(Saved data entries)
───
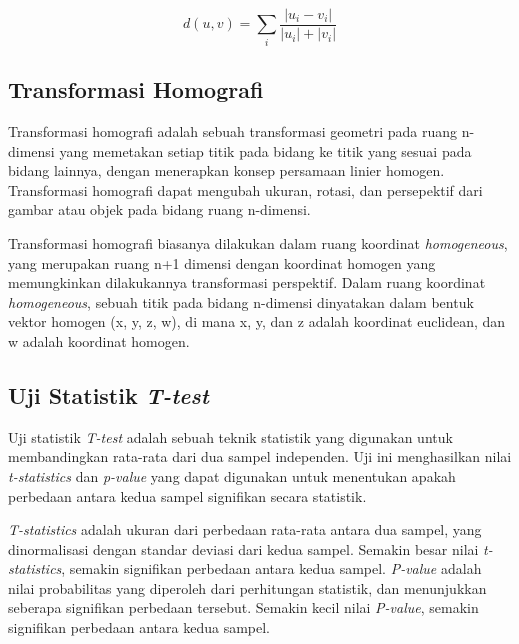 \begin{equation}
	d(u,v) = \sum_i\frac{\left | u_i-v_i \right |}{\left | u_i \right |+\left | v_i \right |}
\end{equation}

\subsection{Transformasi Homografi}
Transformasi homografi adalah sebuah transformasi geometri pada ruang n-dimensi yang memetakan setiap titik pada bidang ke titik yang sesuai pada bidang
lainnya, dengan menerapkan konsep persamaan linier homogen. Transformasi homografi dapat mengubah ukuran, rotasi, dan persepektif dari gambar atau objek pada
bidang ruang n-dimensi.

Transformasi homografi biasanya dilakukan dalam ruang koordinat \emph{homogeneous}, yang merupakan ruang n+1 dimensi dengan koordinat homogen yang memungkinkan
dilakukannya transformasi perspektif. Dalam ruang koordinat \emph{homogeneous}, sebuah titik pada bidang n-dimensi dinyatakan dalam bentuk vektor homogen (x,
y, z, w), di mana x, y, dan z adalah koordinat euclidean, dan w adalah koordinat homogen. 


\subsection{Uji Statistik \emph{T-test}}
Uji statistik \emph{T-test} adalah sebuah teknik statistik yang digunakan untuk membandingkan rata-rata dari dua sampel independen. Uji ini menghasilkan nilai \emph{t-statistics} dan \emph{p-value} yang dapat digunakan untuk menentukan apakah perbedaan antara kedua sampel signifikan secara statistik. \cite{kumar}

\emph{T-statistics} adalah ukuran dari perbedaan rata-rata antara dua sampel, yang dinormalisasi dengan standar deviasi dari kedua sampel. Semakin besar nilai \emph{t-statistics}, semakin signifikan perbedaan antara kedua sampel. \emph{P-value} adalah nilai probabilitas yang diperoleh dari perhitungan statistik, dan menunjukkan seberapa signifikan perbedaan tersebut. Semakin kecil nilai \emph{P-value}, semakin signifikan perbedaan antara kedua sampel. \cite{kumar}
───
- Description of the task
Check every line of the data, and copy the ones that contain "homogeneous".

- Result
Transformasi homografi biasanya dilakukan dalam ruang koordinat \emph{homogeneous}, yang merupakan ruang n+1 dimensi dengan koordinat homogen yang memungkinkan
dilakukannya transformasi perspektif. Dalam ruang koordinat \emph{homogeneous}, sebuah titik pada bidang n-dimensi dinyatakan dalam bentuk vektor homogen (x,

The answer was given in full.